Task prompt>
Your answer should be the exact lines of the records, starting with the one containing "<dd>トピックのセットから一緒にメッセージのコンシュームを行う 1 つ以上のコンシューマーからなる名前付きグループ。" and running to the end.

Data>
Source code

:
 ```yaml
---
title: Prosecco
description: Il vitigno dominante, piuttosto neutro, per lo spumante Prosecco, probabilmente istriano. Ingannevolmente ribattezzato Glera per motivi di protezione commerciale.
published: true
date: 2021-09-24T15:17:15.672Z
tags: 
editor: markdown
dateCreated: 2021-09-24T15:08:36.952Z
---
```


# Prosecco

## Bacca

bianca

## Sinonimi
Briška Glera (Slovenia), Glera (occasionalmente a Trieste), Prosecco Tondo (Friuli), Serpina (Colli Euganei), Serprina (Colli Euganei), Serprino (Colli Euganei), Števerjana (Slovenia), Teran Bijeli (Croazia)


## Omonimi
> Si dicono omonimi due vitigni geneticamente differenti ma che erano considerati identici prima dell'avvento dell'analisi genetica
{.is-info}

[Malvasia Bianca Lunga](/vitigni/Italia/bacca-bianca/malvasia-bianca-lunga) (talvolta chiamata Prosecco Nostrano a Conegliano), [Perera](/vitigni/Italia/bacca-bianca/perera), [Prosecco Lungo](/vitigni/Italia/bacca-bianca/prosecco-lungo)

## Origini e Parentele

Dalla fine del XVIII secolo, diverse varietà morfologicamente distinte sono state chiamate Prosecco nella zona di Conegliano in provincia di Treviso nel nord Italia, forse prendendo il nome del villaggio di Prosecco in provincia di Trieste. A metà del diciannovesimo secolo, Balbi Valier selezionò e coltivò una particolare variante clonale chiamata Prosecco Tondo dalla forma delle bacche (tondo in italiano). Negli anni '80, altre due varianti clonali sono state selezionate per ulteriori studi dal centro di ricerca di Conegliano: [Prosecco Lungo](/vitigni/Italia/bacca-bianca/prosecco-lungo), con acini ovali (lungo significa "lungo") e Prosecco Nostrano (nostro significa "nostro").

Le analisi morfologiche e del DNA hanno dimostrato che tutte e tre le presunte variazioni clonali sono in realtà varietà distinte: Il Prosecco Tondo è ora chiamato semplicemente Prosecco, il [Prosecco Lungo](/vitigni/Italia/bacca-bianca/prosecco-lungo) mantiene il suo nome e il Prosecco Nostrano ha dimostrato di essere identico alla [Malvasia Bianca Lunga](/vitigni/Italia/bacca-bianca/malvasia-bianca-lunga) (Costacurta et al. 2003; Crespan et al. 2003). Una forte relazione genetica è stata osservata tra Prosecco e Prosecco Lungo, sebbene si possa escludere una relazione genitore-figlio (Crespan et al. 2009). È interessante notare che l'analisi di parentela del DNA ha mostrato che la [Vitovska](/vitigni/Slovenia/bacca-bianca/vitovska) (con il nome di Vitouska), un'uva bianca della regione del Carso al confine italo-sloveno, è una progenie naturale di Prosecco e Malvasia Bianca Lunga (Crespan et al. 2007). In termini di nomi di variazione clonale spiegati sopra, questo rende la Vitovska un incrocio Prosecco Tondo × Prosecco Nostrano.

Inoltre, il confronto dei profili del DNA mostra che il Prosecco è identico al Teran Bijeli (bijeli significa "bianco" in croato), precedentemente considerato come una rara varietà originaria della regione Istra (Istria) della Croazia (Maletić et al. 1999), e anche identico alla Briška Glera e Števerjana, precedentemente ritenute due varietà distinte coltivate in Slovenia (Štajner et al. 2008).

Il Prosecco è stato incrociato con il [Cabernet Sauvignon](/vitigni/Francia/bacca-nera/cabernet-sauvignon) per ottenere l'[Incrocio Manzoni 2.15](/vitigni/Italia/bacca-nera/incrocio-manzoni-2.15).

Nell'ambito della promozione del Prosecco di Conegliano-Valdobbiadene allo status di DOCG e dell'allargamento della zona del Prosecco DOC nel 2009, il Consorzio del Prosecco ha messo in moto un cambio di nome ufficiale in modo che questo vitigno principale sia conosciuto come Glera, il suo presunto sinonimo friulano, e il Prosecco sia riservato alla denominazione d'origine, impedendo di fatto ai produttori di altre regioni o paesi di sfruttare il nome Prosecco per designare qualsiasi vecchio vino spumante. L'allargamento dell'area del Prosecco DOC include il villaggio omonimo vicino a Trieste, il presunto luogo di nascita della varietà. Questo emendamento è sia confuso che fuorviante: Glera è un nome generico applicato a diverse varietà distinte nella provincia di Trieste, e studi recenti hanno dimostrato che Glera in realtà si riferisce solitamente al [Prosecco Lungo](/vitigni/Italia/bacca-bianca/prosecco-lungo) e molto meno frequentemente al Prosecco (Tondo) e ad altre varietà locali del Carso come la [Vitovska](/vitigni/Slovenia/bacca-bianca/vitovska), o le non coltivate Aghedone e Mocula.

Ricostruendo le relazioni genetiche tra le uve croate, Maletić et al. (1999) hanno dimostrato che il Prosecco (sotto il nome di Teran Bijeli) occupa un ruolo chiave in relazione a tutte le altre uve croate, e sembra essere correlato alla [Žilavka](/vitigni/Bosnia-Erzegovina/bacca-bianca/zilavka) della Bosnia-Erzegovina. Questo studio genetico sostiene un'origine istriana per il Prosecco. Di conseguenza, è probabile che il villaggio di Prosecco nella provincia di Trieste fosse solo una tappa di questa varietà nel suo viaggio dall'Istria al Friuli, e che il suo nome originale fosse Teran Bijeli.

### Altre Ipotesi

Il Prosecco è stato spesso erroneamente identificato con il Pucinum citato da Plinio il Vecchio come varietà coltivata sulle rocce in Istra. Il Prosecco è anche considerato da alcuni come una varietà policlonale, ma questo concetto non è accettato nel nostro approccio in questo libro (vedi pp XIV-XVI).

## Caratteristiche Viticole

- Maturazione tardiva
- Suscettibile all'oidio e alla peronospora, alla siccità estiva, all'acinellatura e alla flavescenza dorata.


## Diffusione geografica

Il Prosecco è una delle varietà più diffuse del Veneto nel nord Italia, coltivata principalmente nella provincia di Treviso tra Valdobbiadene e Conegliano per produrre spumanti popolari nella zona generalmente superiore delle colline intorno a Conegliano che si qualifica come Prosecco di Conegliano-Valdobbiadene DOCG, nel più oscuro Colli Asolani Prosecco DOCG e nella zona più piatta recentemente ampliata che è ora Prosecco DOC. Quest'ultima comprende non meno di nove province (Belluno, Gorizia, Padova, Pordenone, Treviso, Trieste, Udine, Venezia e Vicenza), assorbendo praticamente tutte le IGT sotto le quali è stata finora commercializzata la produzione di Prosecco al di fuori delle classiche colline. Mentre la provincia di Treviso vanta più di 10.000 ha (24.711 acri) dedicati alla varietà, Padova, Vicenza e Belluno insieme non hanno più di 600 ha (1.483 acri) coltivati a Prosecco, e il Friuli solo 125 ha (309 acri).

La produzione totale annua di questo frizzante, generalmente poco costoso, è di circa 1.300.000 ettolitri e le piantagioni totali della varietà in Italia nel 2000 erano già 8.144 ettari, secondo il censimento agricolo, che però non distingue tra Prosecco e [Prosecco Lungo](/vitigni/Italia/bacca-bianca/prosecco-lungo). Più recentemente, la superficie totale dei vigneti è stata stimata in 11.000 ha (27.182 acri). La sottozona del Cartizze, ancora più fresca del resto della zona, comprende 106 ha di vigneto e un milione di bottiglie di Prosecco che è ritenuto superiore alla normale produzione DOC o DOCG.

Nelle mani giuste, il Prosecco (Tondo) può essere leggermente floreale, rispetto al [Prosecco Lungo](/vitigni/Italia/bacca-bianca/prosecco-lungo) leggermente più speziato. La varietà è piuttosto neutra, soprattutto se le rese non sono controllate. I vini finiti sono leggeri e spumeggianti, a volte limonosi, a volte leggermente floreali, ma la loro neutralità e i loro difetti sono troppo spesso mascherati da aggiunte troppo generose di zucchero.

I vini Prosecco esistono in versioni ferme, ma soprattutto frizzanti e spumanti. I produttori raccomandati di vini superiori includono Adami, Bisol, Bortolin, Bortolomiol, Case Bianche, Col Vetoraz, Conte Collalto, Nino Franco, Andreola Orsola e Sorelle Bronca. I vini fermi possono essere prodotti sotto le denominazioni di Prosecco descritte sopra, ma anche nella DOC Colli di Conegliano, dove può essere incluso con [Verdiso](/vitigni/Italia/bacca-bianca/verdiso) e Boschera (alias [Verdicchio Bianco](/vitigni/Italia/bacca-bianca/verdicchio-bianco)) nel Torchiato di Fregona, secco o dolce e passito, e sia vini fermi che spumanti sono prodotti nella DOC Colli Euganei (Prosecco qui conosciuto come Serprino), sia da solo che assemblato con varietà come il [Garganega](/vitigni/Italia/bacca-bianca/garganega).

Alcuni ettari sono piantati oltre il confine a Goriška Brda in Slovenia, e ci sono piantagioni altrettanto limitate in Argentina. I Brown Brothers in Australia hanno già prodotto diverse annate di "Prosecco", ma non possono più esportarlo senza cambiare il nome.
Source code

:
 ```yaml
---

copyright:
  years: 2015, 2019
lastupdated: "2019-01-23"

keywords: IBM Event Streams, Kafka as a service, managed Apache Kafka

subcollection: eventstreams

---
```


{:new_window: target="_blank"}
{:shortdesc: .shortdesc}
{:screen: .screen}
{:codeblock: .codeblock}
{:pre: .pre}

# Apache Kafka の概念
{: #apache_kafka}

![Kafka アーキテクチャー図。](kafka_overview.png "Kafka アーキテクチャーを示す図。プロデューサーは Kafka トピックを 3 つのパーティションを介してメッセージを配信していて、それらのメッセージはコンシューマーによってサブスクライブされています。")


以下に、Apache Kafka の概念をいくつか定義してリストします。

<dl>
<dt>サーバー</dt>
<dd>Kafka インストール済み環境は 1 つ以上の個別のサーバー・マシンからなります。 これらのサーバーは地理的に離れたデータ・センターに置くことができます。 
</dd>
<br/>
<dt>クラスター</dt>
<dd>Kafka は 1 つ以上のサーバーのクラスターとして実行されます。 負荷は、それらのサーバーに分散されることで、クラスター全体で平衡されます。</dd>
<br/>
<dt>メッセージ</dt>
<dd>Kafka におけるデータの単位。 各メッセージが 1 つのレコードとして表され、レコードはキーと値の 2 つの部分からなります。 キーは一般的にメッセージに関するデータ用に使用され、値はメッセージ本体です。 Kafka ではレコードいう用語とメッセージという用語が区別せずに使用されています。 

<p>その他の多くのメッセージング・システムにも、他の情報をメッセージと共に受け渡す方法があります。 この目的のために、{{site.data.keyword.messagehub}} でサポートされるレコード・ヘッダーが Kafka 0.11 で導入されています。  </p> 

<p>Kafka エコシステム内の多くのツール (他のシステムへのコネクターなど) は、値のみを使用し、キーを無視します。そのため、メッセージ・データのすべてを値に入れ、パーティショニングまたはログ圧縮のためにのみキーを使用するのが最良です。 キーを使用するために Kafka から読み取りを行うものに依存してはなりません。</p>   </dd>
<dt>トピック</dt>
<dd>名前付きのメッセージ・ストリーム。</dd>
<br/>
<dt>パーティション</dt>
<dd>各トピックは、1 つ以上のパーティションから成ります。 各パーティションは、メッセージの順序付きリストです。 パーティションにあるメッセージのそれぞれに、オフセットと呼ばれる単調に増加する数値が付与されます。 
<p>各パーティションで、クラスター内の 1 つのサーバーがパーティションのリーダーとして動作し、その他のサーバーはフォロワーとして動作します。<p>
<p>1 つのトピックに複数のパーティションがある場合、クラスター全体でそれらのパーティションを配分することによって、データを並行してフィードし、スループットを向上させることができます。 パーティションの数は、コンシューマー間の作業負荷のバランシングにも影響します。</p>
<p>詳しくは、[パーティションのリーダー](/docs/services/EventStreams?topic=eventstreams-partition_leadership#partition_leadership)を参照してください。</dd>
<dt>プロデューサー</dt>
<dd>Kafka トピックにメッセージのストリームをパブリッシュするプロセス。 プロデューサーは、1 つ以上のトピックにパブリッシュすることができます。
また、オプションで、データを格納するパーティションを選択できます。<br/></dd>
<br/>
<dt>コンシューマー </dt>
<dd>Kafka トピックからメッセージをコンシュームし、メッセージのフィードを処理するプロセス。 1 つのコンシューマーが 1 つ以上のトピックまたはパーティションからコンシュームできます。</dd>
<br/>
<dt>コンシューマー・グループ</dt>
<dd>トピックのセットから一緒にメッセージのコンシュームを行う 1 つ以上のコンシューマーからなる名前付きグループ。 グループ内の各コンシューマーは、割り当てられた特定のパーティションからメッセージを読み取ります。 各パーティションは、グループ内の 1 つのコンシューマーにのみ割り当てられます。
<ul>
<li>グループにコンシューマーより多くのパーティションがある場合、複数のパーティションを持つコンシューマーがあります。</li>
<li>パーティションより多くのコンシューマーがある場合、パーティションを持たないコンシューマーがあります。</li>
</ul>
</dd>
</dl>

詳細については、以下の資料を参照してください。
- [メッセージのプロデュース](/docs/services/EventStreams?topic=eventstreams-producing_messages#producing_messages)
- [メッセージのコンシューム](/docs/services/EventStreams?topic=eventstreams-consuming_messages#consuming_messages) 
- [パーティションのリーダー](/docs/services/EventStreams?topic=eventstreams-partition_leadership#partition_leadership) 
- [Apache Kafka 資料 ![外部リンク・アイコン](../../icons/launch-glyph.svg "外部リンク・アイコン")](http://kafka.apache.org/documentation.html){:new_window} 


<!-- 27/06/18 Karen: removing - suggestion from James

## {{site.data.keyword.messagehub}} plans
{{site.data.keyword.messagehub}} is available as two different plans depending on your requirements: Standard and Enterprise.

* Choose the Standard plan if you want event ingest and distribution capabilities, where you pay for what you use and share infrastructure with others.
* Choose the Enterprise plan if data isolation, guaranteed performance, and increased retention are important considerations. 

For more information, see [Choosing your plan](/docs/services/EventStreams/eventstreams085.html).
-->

Answer for the task>
<dd>トピックのセットから一緒にメッセージのコンシュームを行う 1 つ以上のコンシューマーからなる名前付きグループ。 グループ内の各コンシューマーは、割り当てられた特定のパーティションからメッセージを読み取ります。 各パーティションは、グループ内の 1 つのコンシューマーにのみ割り当てられます。
<ul>
<li>グループにコンシューマーより多くのパーティションがある場合、複数のパーティションを持つコンシューマーがあります。</li>
<li>パーティションより多くのコンシューマーがある場合、パーティションを持たないコンシューマーがあります。</li>
</ul>
</dd>
</dl>

詳細については、以下の資料を参照してください。
- [メッセージのプロデュース](/docs/services/EventStreams?topic=eventstreams-producing_messages#producing_messages)
- [メッセージのコンシューム](/docs/services/EventStreams?topic=eventstreams-consuming_messages#consuming_messages) 
- [パーティションのリーダー](/docs/services/EventStreams?topic=eventstreams-partition_leadership#partition_leadership) 
- [Apache Kafka 資料 ![外部リンク・アイコン](../../icons/launch-glyph.svg "外部リンク・アイコン")](http://kafka.apache.org/documentation.html){:new_window} 


<!-- 27/06/18 Karen: removing - suggestion from James

## {{site.data.keyword.messagehub}} plans
{{site.data.keyword.messagehub}} is available as two different plans depending on your requirements: Standard and Enterprise.

* Choose the Standard plan if you want event ingest and distribution capabilities, where you pay for what you use and share infrastructure with others.
* Choose the Enterprise plan if data isolation, guaranteed performance, and increased retention are important considerations. 

For more information, see [Choosing your plan](/docs/services/EventStreams/eventstreams085.html).
-->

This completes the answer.